Your assignment >> Below are some entries. Copy each line that holds the string "array".

Source information >>
================================
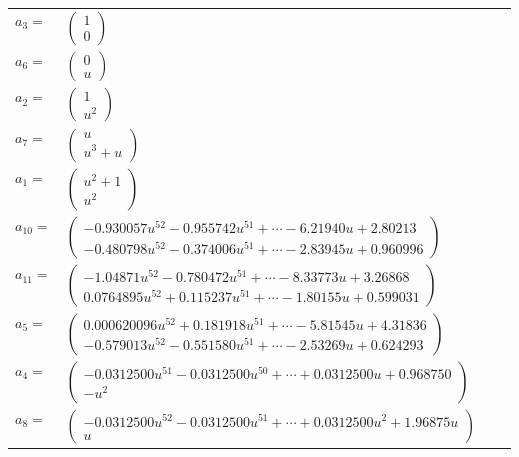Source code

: \documentclass[1p]{elsarticle_modified}
\theoremstyle{definition}
\begin{document}
\begin{tabular}{m{7pt} m{180pt} m{7pt} m{180pt} }
\flushright $a_{3}=$&$\begin{pmatrix}1\\0\end{pmatrix}$ \\
\flushright $a_{6}=$&$\begin{pmatrix}0\\u\end{pmatrix}$ \\
\flushright $a_{2}=$&$\begin{pmatrix}1\\u^2\end{pmatrix}$ \\
\flushright $a_{7}=$&$\begin{pmatrix}u\\u^3+u\end{pmatrix}$ \\
\flushright $a_{1}=$&$\begin{pmatrix}u^2+1\\u^2\end{pmatrix}$ \\
\flushright $a_{10}=$&$\begin{pmatrix}-0.930057 u^{52}-0.955742 u^{51}+\cdots-6.21940 u+2.80213\\-0.480798 u^{52}-0.374006 u^{51}+\cdots-2.83945 u+0.960996\end{pmatrix}$ \\
\flushright $a_{11}=$&$\begin{pmatrix}-1.04871 u^{52}-0.780472 u^{51}+\cdots-8.33773 u+3.26868\\0.0764895 u^{52}+0.115237 u^{51}+\cdots-1.80155 u+0.599031\end{pmatrix}$ \\
\flushright $a_{5}=$&$\begin{pmatrix}0.000620096 u^{52}+0.181918 u^{51}+\cdots-5.81545 u+4.31836\\-0.579013 u^{52}-0.551580 u^{51}+\cdots-2.53269 u+0.624293\end{pmatrix}$ \\
\flushright $a_{4}=$&$\begin{pmatrix}-0.0312500 u^{51}-0.0312500 u^{50}+\cdots+0.0312500 u+0.968750\\- u^2\end{pmatrix}$ \\
\flushright $a_{8}=$&$\begin{pmatrix}-0.0312500 u^{52}-0.0312500 u^{51}+\cdots+0.0312500 u^{2}+1.96875 u\\u\end{pmatrix}$ \\

\end{tabular}
\end{document}
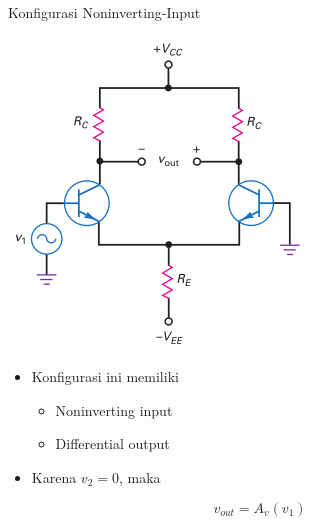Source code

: \documentclass[aspectratio=169]{beamer}
\begin{document}
\begin{frame}{Konfigurasi Noninverting-Input}
	\begin{multicols}{2}
		\begin{center}
			\includegraphics[height=0.7\textheight]{gambar/01.noninverting_input+differential_output}
		\end{center}
		\columnbreak
		\begin{itemize}
			\item Konfigurasi ini memiliki
			\begin{itemize}
				\item Noninverting input
				\item Differential output
			\end{itemize}
			\item Karena $ v_2 = 0 $, maka
		\end{itemize}
		\begin{equation} \label{pers.3}
			v_{out} = A_v (v_1)
		\end{equation}
	\end{multicols}
\end{frame}
\end{document}
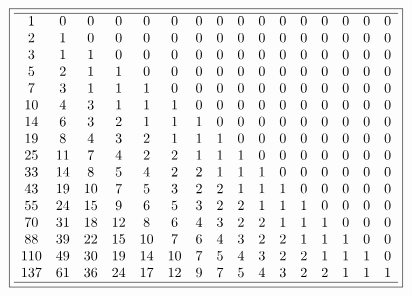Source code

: \documentclass[10pt,reqno]{amsart}
\numberwithin{figure}{section}
\numberwithin{table}{section}
\theoremstyle{plain}
\numberwithin{theorem}{section}
\theoremstyle{remark}
\begin{document}
\begin{figure}[ht!]

\begin{minipage}{\linewidth} 
\begin{center} 
\tiny
\begin{equation*} 
\boxed{ 
\begin{array}{cccccccccccccccccc} \hline 
 1 & 0 & 0 & 0 & 0 & 0 & 0 & 0 & 0 & 0 & 0 & 0 & 0 & 0 & 0 & 0 \\
 2 & 1 & 0 & 0 & 0 & 0 & 0 & 0 & 0 & 0 & 0 & 0 & 0 & 0 & 0 & 0 \\
 3 & 1 & 1 & 0 & 0 & 0 & 0 & 0 & 0 & 0 & 0 & 0 & 0 & 0 & 0 & 0 \\
 5 & 2 & 1 & 1 & 0 & 0 & 0 & 0 & 0 & 0 & 0 & 0 & 0 & 0 & 0 & 0 \\
 7 & 3 & 1 & 1 & 1 & 0 & 0 & 0 & 0 & 0 & 0 & 0 & 0 & 0 & 0 & 0 \\
 10 & 4 & 3 & 1 & 1 & 1 & 0 & 0 & 0 & 0 & 0 & 0 & 0 & 0 & 0 & 0 \\
 14 & 6 & 3 & 2 & 1 & 1 & 1 & 0 & 0 & 0 & 0 & 0 & 0 & 0 & 0 & 0 \\
 19 & 8 & 4 & 3 & 2 & 1 & 1 & 1 & 0 & 0 & 0 & 0 & 0 & 0 & 0 & 0 \\
 25 & 11 & 7 & 4 & 2 & 2 & 1 & 1 & 1 & 0 & 0 & 0 & 0 & 0 & 0 & 0 \\
 33 & 14 & 8 & 5 & 4 & 2 & 2 & 1 & 1 & 1 & 0 & 0 & 0 & 0 & 0 & 0 \\
 43 & 19 & 10 & 7 & 5 & 3 & 2 & 2 & 1 & 1 & 1 & 0 & 0 & 0 & 0 & 0 \\
 55 & 24 & 15 & 9 & 6 & 5 & 3 & 2 & 2 & 1 & 1 & 1 & 0 & 0 & 0 & 0 \\
 70 & 31 & 18 & 12 & 8 & 6 & 4 & 3 & 2 & 2 & 1 & 1 & 1 & 0 & 0 & 0 \\
 88 & 39 & 22 & 15 & 10 & 7 & 6 & 4 & 3 & 2 & 2 & 1 & 1 & 1 & 0 & 0 \\
 110 & 49 & 30 & 19 & 14 & 10 & 7 & 5 & 4 & 3 & 2 & 2 & 1 & 1 & 1 & 0 \\
 137 & 61 & 36 & 24 & 17 & 12 & 9 & 7 & 5 & 4 & 3 & 2 & 2 & 1 & 1 & 1 \\
 \hline
\end{array}
}
\end{equation*}
\end{center} 
\end{minipage} 


\end{figure}
\end{document}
================================
Solution to this exercise >>
\begin{array}{cccccccccccccccccc} \hline 
\end{array}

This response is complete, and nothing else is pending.